Health Beat: Femtosecond: Lightning fast laser for cataracts
The lens of the eye helps us focus, but as we age, cataracts can develop. More than 22 million Americans over the age of 40 have cataracts, and that number is expected to rise by 50 percent in the next decade. Now, a new high-tech laser is giving patients a new option to get their sight back.
Reading on her new kindle would have been nearly impossible for Peggy Nardi last year.
“It was difficult. Even with the glasses,” said Nardi, whose cataracts made it tough to see.
"That’s the part that turns cloudy," said Dr.
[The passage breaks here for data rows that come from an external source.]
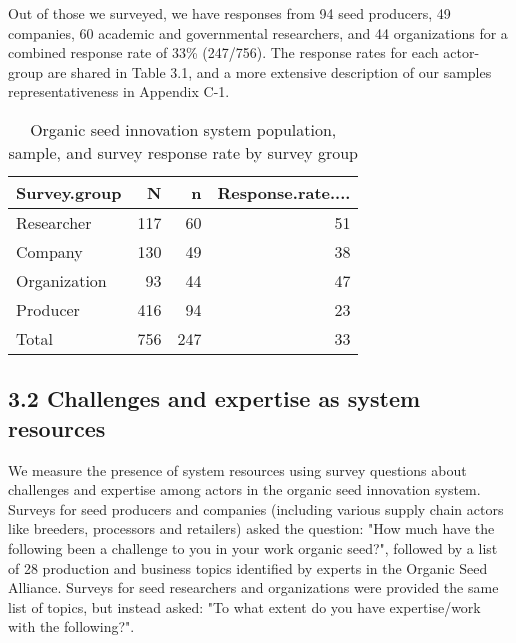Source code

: \documentclass[twoside,12pt,final]{ucthesis-CA2012}
\begin{document}
\begin{ucmainmatter}
Out of those we surveyed, we have responses from 94 seed producers, 49
companies, 60 academic and governmental researchers, and 44
organizations for a combined response rate of 33\% (247/756). The
response rates for each actor-group are shared in Table 3.1, and a more
extensive description of our sample\textquotesingle s representativeness in Appendix
C-1.
\begin{table}

\caption{\label{tab:unnamed-chunk-23}Organic seed innovation system population, sample, and survey response rate by survey group}
\centering
\begin{tabular}[t]{lrrr}
\toprule
Survey.group & N & n & Response.rate....\\
\midrule
Researcher & 117 & 60 & 51\\
Company & 130 & 49 & 38\\
Organization & 93 & 44 & 47\\
Producer & 416 & 94 & 23\\
Total & 756 & 247 & 33\\
\bottomrule
\end{tabular}
\end{table}
\hypertarget{challenges-and-expertise-as-system-resources}{%
\subsection{3.2 Challenges and expertise as system resources}\label{challenges-and-expertise-as-system-resources}}

We measure the presence of system resources using survey questions about
challenges and expertise among actors in the organic seed innovation
system. Surveys for seed producers and companies (including various
supply chain actors like breeders, processors and retailers) asked the
question: "How much have the following been a challenge to you in your
work organic seed?", followed by a list of 28 production and business
topics identified by experts in the Organic Seed Alliance. Surveys for
seed researchers and organizations were provided the same list of
topics, but instead asked: "To what extent do you have expertise/work
with the following?".


\end{ucmainmatter}
\end{document}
Dennis L. Kilpatrick, medical director at Scottsdale Eye Physicians & Surgeons.
Nardi opted for a new option in cataract surgery that’s being hailed the biggest advancement in 30 years.
"This is a tremendous breakthrough," Kilpatrick said.
Instead of cutting the cataract out with blades, surgeons use the femtosecond laser.
"The machine will make incisions in both the cornea and the lens itself," Kilpatrick explained.
It uses high energy pulses.
"The duration of the pulse is what gives it the name femtosecond. You might have heard of a nanosecond. That’s one-billionth of a second, but a femtosecond is actually one-millionth of a nanosecond," Kilpatrick said.
The bladeless approach improves safety for patients, cuts recovery time, and gives doctors a new level of precision.
"It's something no surgeon, no matter how good they are, can do with their free hand, not as well as the laser," Kilpatrick said.
"Color, color is fantastic," Nardi said.
For her, it means seeing a brighter future with her great-granddaughter.
"I'm happy, happy, happy with it," Nardi said.
Femtosecond laser cataract surgery uses similar technology to Lasik and can also be used to fix astigmatism in cataract patients. It is FDA approved. The doctor said most of his patients feel their vision is much better about two weeks after standard cataract surgery. With the femtosecond laser, it's more like one week.